Credo che il primo input a questo lavoro sia partito da quella lezione. Dalla volontà di indagare i
motivi e i meccanismi per cui una delle esperienze artistiche più recenti, che fa dell’interazione il
suo punto di forza e d’innovazione, possa dar luogo ad una contraddizione così evidente
impedendo la visione di un’opera. Su questo cono d’ombra che esercitava già una forte attrazione,
cresceva durante gli studi il peso ingombrante dell’assenza del nome scelta da quegli artisti, fino a
determinare l’indirizzo di questo lavoro.

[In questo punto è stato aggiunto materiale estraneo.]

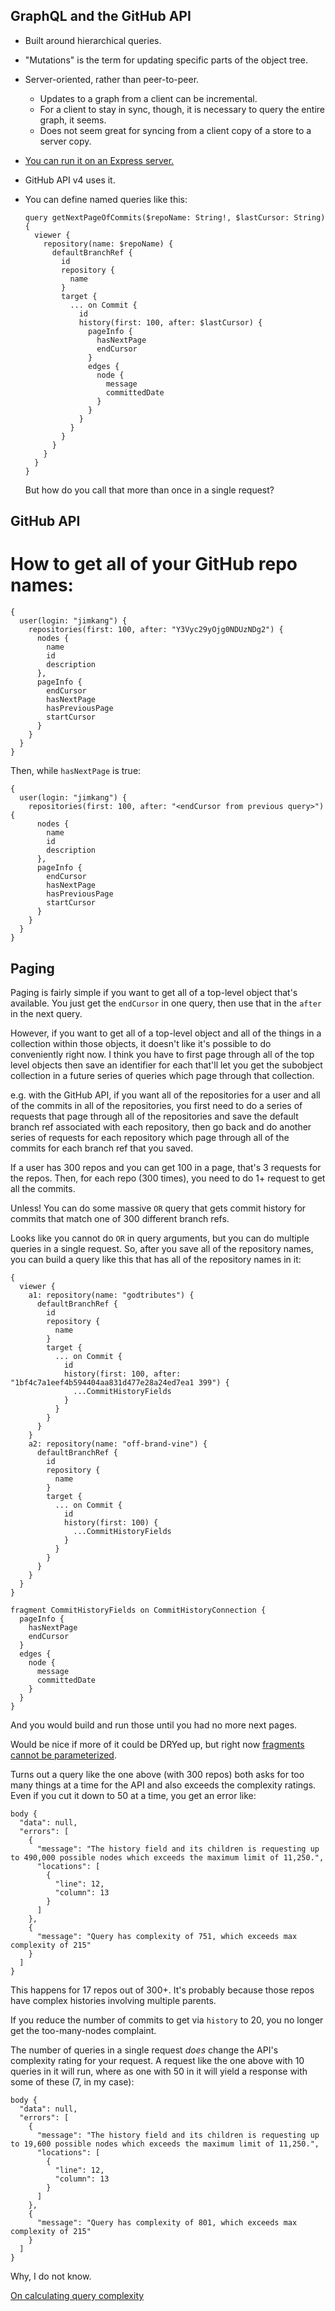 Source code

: GraphQL and the GitHub API
------

- Built around hierarchical queries.
- "Mutations" is the term for updating specific parts of the object tree.
- Server-oriented, rather than peer-to-peer.
  - Updates to a graph from a client can be incremental.
  - For a client to stay in sync, though, it is necessary to query the entire graph, it seems.
  - Does not seem great for syncing from a client copy of a store to a server copy.
- [You can run it on an Express server.](http://graphql.org/graphql-js/running-an-express-graphql-server/)
- GitHub API v4 uses it.
- You can define named queries like this:

      query getNextPageOfCommits($repoName: String!, $lastCursor: String) {
        viewer {
          repository(name: $repoName) {
            defaultBranchRef {
              id
              repository {
                name
              }
              target {
                ... on Commit {
                  id
                  history(first: 100, after: $lastCursor) {
                    pageInfo {
                      hasNextPage
                      endCursor
                    }
                    edges {
                      node {
                        message
                        committedDate
                      }
                    }
                  }
                }
              }
            }
          }
        }
      }
    
   But how do you call that more than once in a single request?

GitHub API
----

# How to get all of your GitHub repo names:

    {
      user(login: "jimkang") {
        repositories(first: 100, after: "Y3Vyc29yOjg0NDUzNDg2") {
          nodes {
            name
            id
            description
          },
          pageInfo {
            endCursor
            hasNextPage
            hasPreviousPage
            startCursor
          }
        }
      }
    }

Then, while `hasNextPage` is true:

    {
      user(login: "jimkang") {
        repositories(first: 100, after: "<endCursor from previous query>") {
          nodes {
            name
            id
            description
          },
          pageInfo {
            endCursor
            hasNextPage
            hasPreviousPage
            startCursor
          }
        }
      }
    }

Paging
-----

Paging is fairly simple if you want to get all of a top-level object that's available. You just get the `endCursor` in one query, then use that in the `after` in the next query.

However, if you want to get all of a top-level object and all of the things in a collection within those objects, it doesn't like it's possible to do conveniently right now. I think you have to first page through all of the top level objects then save an identifier for each that'll let you get the subobject collection in a future series of queries which page through that collection.

e.g. with the GitHub API, if you want all of the repositories for a user and all of the commits in all of the repositories, you first need to do a series of requests that page through all of the repositories and save the default branch ref associated with each repository, then go back and do another series of requests for each repository which page through all of the commits for each branch ref that you saved.

If a user has 300 repos and you can get 100 in a page, that's 3 requests for the repos. Then, for each repo (300 times), you need to do 1+ request to get all the commits.

Unless! You can do some massive `OR` query that gets commit history for commits that match one of 300 different branch refs.

Looks like you cannot do `OR` in query arguments, but you can do multiple queries in a single request. So, after you save all of the repository names, you can build a query like this that has all of the repository names in it:

    {
      viewer {
        a1: repository(name: "godtributes") {
          defaultBranchRef {
            id
            repository {
              name
            }
            target {
              ... on Commit {
                id
                history(first: 100, after: "1bf4c7a1eef4b594404aa831d477e28a24ed7ea1 399") {
                  ...CommitHistoryFields
                }
              }
            }
          }
        }
        a2: repository(name: "off-brand-vine") {
          defaultBranchRef {
            id
            repository {
              name
            }
            target {
              ... on Commit {
                id
                history(first: 100) {
                  ...CommitHistoryFields
                }
              }
            }
          }
        }    
      }
    }

    fragment CommitHistoryFields on CommitHistoryConnection {
      pageInfo {
        hasNextPage
        endCursor
      }
      edges {
        node {
          message
          committedDate
        }
      }
    }

And you would build and run those until you had no more next pages.

Would be nice if more of it could be DRYed up, but right now [fragments cannot be parameterized](https://github.com/facebook/graphql/issues/204).

Turns out a query like the one above (with 300 repos) both asks for too many things at a time for the API and also exceeds the complexity ratings. Even if you cut it down to 50 at a time, you get an error like:

    body {
      "data": null,
      "errors": [
        {
          "message": "The history field and its children is requesting up to 490,000 possible nodes which exceeds the maximum limit of 11,250.",
          "locations": [
            {
              "line": 12,
              "column": 13
            }
          ]
        },
        {
          "message": "Query has complexity of 751, which exceeds max complexity of 215"
        }
      ]
    }

This happens for 17 repos out of 300+. It's probably because those repos have complex histories involving multiple parents.

If you reduce the number of commits to get via `history` to 20, you no longer get the too-many-nodes complaint. 

The number of queries in a single request *does* change the API's complexity rating for your request. A request like the one above with 10 queries in it will run, where as one with 50 in it will yield a response with some of these (7, in my case):

    body {
      "data": null,
      "errors": [
        {
          "message": "The history field and its children is requesting up to 19,600 possible nodes which exceeds the maximum limit of 11,250.",
          "locations": [
            {
              "line": 12,
              "column": 13
            }
          ]
        },
        {
          "message": "Query has complexity of 801, which exceeds max complexity of 215"
        }
      ]
    }

Why, I do not know.

[On calculating query complexity](https://developer.github.com/v4/guides/resource-limitations/)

Questo lavoro non risponde a tutti i quesiti possibili su quegli argomenti, anzi ne può provocare altri,
ma è il tentativo di offrire un contributo all’indagine su una delle trasformazioni più attuali dell’arte. E
seppure con una consapevolezza ancora incompleta rappresenta la volontà di accogliere l’invito
lanciato dai nostri insegnanti:
“Fare in modo che la storia delle immagini artistiche, -materia prima- dei linguaggi multimediali,
mantenga da una parte la sua fisionomia e dall’altra sia malleabile, arricchibile di informazione
valida e verificata, adatta all’interazione è un’impresa che gli storici dell’arte possono (devono)
affrontare con piena consapevolezza”. Sbrilli, in”Storia dell’arte in codice binario” 2001.
L’arte degli ultimi decenni fonda sempre più la propria esistenza sulla partecipazione dello
spettatore fino a farlo diventare parte integrante del lavoro, ed utilizza i nuovi media nella
produzione e fruizione artistica e nel suo meccanismo di scambio.
Attraverso forme artistiche anche volutamente ai margini del sistema ufficiale come Mail art,
Neoismo e Plagiarismo, i movimenti più recenti rimettono in gioco il dissenso proponendo
nell’orizzonte del dissolvimento dell’arte nuove problematiche legate ai concetti di autore e
copyright, identità e individualità, originale e copia, vero e falso.
Una posizione, spesso anche estrema, di superamento dell’arte e di totale integrazione fra arte e
vita che trova i suoi presupposti in una tradizione utopica che attraversa molte avanguardie del
Novecento, Futurismo, Dadaismo, Surrealismo, COBRA, Lettrismo, Situazionisti, Fluxus, arte
Cinetica o Programmata.
Un modo di intendere l’arte contrario al sistema di mercificazione e di sacralizzazione della figura
dell’artista e sempre più aperto alla partecipazione dello spettatore/coautore, che negli anni
Settanta entra nella pratica comune di quel grande movimento di contestazione che Calvesi ha
chiamato avanguardia di massa. Un modo collettivo di fare arte e un rifiuto sempre più deciso
dell’autorialità dell’autore, che ha trovato nell’uso del Nome Multiplo un sistema pratico per
organizzare attorno ad un progetto comune chiunque fosse interessato, e infine nel digitale un
eccellente strumento per condividerlo in tempo reale e per creare infinite identità virtuali.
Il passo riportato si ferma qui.